Bison once roamed the plains in herds so thick they obscured the land. They were hunted nearly to extinction and now only live in controlled and managed herds.
On this hour of Talk of Iowa, Charity Nebbe talks about the history of the American bison and their relationship with humans with author, conservationist, and bison rancher Dan O'Brien, author of Great Plains Bison.
"Their impact on the flora and fauna of the Great Plains is what makes the Great Plains what they are," O'Brien says.
Bison have a physical impact on the land. They graze vigorously and vacate areas, allowing grass to rest. Their hooves also give prairie grasses the opportunity to reseed.

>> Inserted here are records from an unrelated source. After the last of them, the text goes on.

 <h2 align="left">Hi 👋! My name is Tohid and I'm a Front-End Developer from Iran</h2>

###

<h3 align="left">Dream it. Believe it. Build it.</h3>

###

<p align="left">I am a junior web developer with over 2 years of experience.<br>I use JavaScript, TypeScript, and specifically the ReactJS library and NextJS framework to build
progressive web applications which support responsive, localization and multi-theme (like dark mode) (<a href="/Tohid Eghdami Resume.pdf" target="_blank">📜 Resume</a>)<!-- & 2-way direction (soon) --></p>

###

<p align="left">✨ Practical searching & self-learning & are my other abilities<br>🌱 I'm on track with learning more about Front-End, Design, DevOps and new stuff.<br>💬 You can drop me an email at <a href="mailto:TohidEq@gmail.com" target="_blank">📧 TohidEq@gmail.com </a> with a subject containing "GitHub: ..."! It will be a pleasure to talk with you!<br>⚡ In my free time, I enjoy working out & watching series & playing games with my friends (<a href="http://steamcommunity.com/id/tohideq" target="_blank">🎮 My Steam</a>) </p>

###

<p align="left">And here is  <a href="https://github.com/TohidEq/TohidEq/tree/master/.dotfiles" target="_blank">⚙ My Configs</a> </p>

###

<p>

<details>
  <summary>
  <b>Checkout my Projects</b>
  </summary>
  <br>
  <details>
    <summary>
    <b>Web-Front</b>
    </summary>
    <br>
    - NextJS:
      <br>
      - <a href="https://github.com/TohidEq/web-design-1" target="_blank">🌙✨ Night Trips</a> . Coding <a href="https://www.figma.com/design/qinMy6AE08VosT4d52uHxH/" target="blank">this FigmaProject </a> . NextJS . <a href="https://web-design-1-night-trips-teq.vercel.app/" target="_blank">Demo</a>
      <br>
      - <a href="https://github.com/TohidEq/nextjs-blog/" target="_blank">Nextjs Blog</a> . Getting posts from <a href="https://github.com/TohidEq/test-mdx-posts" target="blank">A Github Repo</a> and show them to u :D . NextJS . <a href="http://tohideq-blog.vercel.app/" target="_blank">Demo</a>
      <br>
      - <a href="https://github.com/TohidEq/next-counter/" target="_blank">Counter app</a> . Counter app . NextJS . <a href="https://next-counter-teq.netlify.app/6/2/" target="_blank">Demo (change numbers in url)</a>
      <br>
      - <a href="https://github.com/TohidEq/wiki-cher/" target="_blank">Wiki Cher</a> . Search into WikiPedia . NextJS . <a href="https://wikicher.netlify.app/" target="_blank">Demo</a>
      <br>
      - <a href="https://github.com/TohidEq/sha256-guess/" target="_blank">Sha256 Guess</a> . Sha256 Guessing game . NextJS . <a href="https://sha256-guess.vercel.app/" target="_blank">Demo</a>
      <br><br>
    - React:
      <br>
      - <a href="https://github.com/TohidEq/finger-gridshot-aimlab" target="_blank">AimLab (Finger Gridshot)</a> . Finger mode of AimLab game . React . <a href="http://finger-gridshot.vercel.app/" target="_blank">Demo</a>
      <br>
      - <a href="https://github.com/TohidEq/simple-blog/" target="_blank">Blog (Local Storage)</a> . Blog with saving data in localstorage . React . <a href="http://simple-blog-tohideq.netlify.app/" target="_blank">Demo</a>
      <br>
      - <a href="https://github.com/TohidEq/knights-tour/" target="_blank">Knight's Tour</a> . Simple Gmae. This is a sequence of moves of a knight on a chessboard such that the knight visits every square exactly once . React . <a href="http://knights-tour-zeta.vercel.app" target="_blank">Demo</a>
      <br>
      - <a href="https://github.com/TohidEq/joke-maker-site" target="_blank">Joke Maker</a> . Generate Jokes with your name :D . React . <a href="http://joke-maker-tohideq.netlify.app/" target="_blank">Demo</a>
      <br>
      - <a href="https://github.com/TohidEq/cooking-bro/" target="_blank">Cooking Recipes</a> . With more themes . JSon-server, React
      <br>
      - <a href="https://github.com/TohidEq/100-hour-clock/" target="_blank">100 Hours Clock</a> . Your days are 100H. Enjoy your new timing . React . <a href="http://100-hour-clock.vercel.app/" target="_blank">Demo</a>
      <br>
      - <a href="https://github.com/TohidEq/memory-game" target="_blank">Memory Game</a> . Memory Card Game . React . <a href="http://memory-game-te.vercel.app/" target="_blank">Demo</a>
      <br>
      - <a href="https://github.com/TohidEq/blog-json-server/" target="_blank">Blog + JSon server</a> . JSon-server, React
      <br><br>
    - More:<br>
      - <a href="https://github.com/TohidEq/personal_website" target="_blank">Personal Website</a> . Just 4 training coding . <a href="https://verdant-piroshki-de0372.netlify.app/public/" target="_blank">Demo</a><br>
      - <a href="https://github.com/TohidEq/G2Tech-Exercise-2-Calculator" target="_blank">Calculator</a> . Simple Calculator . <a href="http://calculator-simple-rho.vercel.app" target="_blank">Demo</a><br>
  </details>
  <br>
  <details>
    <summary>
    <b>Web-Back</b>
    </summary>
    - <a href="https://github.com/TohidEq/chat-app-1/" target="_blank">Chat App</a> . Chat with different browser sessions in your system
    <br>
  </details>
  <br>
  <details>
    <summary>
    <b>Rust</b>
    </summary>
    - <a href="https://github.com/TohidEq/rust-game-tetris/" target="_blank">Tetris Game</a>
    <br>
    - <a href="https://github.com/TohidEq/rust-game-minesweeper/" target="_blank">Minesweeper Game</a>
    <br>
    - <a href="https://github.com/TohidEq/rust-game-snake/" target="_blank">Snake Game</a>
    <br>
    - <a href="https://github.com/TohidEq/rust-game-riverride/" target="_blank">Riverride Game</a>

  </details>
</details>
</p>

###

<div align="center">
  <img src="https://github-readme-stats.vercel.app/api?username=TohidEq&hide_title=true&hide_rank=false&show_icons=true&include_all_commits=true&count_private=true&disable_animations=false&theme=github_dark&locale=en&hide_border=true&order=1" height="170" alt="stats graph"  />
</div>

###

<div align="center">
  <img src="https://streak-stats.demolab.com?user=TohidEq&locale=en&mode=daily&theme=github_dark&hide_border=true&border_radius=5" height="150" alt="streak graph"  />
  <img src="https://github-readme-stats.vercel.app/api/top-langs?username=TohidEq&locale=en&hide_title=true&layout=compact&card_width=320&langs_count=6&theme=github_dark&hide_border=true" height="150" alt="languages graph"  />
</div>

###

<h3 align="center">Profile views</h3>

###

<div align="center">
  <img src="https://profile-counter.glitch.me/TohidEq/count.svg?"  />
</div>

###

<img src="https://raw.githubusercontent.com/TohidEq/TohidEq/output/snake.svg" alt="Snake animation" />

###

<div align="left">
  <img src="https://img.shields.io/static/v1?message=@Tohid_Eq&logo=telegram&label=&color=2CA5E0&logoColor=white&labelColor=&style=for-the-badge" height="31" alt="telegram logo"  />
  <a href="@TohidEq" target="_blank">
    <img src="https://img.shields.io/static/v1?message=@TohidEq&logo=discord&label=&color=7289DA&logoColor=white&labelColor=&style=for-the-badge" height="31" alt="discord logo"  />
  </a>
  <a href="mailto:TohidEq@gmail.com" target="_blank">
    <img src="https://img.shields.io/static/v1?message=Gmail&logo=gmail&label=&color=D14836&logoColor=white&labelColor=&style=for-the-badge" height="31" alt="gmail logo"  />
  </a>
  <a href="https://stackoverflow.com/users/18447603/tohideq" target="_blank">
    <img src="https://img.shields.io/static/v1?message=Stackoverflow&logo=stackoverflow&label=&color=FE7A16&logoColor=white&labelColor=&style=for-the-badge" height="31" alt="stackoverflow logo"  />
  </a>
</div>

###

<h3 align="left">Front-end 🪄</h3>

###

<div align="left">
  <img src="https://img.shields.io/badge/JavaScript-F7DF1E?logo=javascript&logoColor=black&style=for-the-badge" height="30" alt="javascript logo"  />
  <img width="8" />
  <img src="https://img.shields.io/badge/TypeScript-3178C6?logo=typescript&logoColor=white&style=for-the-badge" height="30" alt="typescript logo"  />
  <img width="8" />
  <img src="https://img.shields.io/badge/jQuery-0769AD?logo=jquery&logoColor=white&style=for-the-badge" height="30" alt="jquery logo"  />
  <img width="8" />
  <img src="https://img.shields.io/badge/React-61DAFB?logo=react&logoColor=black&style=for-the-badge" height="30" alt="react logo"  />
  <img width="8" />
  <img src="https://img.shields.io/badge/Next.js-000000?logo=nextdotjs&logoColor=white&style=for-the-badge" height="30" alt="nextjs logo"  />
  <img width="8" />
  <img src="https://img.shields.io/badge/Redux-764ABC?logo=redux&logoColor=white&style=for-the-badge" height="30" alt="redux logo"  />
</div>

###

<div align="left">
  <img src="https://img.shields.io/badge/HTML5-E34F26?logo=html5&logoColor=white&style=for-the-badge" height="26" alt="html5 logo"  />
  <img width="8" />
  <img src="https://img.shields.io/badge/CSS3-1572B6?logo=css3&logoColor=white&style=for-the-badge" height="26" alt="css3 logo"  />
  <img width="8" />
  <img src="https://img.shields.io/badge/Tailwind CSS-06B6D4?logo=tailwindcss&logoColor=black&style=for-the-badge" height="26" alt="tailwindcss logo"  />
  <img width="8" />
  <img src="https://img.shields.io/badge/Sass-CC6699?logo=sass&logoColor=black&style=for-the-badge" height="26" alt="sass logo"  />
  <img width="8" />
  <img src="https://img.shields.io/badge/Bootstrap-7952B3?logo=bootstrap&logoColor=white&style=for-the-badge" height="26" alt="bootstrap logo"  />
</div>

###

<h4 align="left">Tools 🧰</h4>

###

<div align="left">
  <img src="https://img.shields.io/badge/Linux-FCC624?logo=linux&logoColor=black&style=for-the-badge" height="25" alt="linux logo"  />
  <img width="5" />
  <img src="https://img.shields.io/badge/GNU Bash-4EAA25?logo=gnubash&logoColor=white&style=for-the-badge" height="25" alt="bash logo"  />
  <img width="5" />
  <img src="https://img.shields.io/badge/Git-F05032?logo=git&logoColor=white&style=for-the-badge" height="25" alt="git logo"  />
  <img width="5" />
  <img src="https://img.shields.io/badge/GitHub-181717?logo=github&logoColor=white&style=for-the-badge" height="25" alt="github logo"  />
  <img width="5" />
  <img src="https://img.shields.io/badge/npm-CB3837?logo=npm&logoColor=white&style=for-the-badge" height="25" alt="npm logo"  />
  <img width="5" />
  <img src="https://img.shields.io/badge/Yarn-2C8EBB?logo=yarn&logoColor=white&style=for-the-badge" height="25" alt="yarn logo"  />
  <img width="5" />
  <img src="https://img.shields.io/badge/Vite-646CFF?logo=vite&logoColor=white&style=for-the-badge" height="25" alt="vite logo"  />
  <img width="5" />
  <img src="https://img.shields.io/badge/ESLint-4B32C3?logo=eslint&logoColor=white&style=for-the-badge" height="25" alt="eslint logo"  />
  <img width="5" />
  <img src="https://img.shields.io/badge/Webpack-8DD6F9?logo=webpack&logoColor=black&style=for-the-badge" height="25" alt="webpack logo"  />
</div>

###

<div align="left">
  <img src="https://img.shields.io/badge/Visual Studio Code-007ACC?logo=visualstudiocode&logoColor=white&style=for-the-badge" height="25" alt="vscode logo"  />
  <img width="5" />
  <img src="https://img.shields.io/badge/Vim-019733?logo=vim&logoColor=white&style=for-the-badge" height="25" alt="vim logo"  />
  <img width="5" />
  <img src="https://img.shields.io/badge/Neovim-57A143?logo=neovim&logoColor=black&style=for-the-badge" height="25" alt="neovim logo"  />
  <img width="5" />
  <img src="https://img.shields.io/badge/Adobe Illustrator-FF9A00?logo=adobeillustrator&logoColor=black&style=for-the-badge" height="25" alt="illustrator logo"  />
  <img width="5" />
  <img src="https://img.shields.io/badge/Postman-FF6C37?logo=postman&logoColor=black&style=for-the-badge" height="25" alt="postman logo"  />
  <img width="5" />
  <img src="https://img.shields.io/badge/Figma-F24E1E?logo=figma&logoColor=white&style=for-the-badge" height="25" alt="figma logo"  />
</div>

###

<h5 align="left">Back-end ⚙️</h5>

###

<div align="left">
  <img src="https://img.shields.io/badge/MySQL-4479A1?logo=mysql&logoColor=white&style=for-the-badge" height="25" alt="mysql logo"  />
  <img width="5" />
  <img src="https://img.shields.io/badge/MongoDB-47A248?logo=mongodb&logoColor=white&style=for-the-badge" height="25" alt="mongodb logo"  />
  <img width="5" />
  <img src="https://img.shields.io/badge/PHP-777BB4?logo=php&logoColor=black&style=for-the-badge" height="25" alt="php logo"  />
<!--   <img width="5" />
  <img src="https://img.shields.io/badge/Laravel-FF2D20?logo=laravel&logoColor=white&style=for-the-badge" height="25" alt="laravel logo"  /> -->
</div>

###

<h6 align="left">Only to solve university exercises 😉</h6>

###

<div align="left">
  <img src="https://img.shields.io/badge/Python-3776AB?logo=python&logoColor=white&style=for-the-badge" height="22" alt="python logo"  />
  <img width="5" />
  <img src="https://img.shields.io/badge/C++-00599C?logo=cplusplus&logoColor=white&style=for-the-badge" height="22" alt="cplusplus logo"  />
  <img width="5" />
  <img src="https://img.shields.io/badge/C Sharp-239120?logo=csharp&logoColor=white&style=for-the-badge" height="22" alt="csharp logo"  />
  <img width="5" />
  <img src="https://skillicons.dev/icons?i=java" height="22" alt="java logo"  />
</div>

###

"Every time they're moving, they're massaging the prairie as if they're lovers," O'Brien says.
Despite their importance, bison were hunted nearly to extinction. O'Brien estimates that less than a thousand bison roamed the prairie at their lowest number, due to a concentrated hunting effort on the part of the United States government, which clashed with Native Americans in the Great Plains.
"If we destroy the buffalo, we destroy the Indians, and we win the war," O'Brien says about the logic behind the hunting effort.
Now, O'Brien ranches bison as part of his conservation vision. He hopes that creating a market for bison meat will result in more room for bison to roam.
"Our product is conservation," O'Brien says. "The buffalo meat is a side product."